Question

How do you verify ${\cos ^2}x - {\sin ^2}x = 1 - 2{\sin ^2}x$?

Answer 1

Here we need to use the trigonometric properties where we must know that in the right angles triangle $\sin \theta = \dfrac{{{\text{perpendicular }}}}{{{\text{hypotenuse}}}}$ and $\cos \theta = \dfrac{{{\text{base}}}}{{{\text{hypotenuse}}}}$ where $\theta$ is the angle between the base and the hypotenuse. So we can derive from it the property that ${\cos ^2}x + {\sin ^2}x = 1$ and then get the desired result.

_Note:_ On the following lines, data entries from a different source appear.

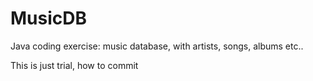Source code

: # MusicDB
Java coding exercise: music database, with artists, songs, albums etc..

This is just trial, how to commit 
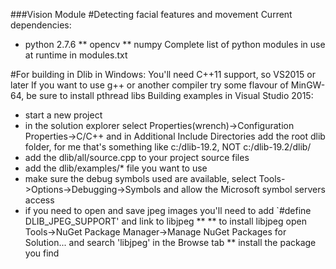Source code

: ###Vision Module
#Detecting facial features and movement
Current dependencies:
* python 2.7.6
** opencv
** numpy
Complete list of python modules in use at runtime in modules.txt

#For building in Dlib in Windows:
You'll need C++11 support, so VS2015 or later
If you want to use g++ or another compiler try some flavour of MinGW-64, be sure to install pthread libs
Building examples in Visual Studio 2015:
* start a new project
* in the solution explorer select Properties(wrench)->Configuration Properties->C/C++ and in Additional Include Directories add the root dlib folder, for me that's something like c:/dlib-19.2, NOT c:/dlib-19.2/dlib/
* add the dlib/all/source.cpp to your project source files 
* add the dlib/examples/* file you want to use
* make sure the debug symbols used are available, select Tools->Options->Debugging->Symbols and allow the Microsoft symbol servers access
* if you need to open and save jpeg images you'll need to add `#define DLIB_JPEG_SUPPORT' and link to libjpeg
** 
** to install libjpeg open Tools->NuGet Package Manager->Manage NuGet Packages for Solution... and search 'libjpeg' in the Browse tab
** install the package you find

Complete step-by-step answer:
Here we are given that we need to verify ${\cos ^2}x - {\sin ^2}x = 1 - 2{\sin ^2}x$
So let us take the right angled triangle $ABC$ right angles at $B$

We know that $\sin \theta = \dfrac{{{\text{perpendicular }}}}{{{\text{hypotenuse}}}}$ and $\cos \theta = \dfrac{{{\text{base}}}}{{{\text{hypotenuse}}}}$
So we can say that according to the figure:
$\sin \theta = \dfrac{{{\text{perpendicular }}}}{{{\text{hypotenuse}}}} = \dfrac{p}{h}$ $- - - - (1)$
$\cos \theta = \dfrac{{{\text{base}}}}{{{\text{hypotenuse}}}} = \dfrac{b}{h} - - - - - (2)$
Squaring (1) and (2) and adding we get:
$\Rightarrow$ ${\sin ^2}\theta + {\cos ^2}\theta = \dfrac{{{p^2} + {b^2}}}{{{h^2}}}$
Now we know that according to the Pythagoras theorem we have:
$\Rightarrow$ ${p^2} + {b^2} = {h^2}$
So we can say that:
${\sin ^2}\theta + {\cos ^2}\theta = \dfrac{{{h^2}}}{{{h^2}}} = 1 \\\ \Rightarrow {\sin ^2}\theta + {\cos ^2}\theta = 1 \\\$
So we get that ${\sin ^2}x + {\cos ^2}x = 1$
So we get that ${\cos ^2}x = 1 - {\sin ^2}x - - - - - (3)$
Now we need to find the value of ${\cos ^2}x - {\sin ^2}x$
Put the value in it from the equation (3):
So we will get:
$1 - {\sin ^2}x - {\sin ^2}x = 1 - 2{\sin ^2}x$
Hence we get the required verification by just using the trigonometric identities and using them to convert into the type as we need in the proof. So we need to utilise our mind in order to know and judge which formula we need to apply in order to get the result that is required.
For example: If we are given that we need to prove ${\cos ^2}x - {\sin ^2}x = 2{\cos ^2}x - 1$
So we just need to think that we need to get the terms in cosine in our proof so we will try to eliminate the terms that contain sin and we will get the desired proof.
Here we will substitute ${\sin ^2}x = 1 - {\cos ^2}x$ instead of ${\cos ^2}x = 1 - {\sin ^2}x$.

Note: In these types of problems where we need to prove or verify the left hand side and the right hand side of the problem, we need to just know the properties and formulae of the trigonometric identities and get the desired proof by using substitution in the correct way.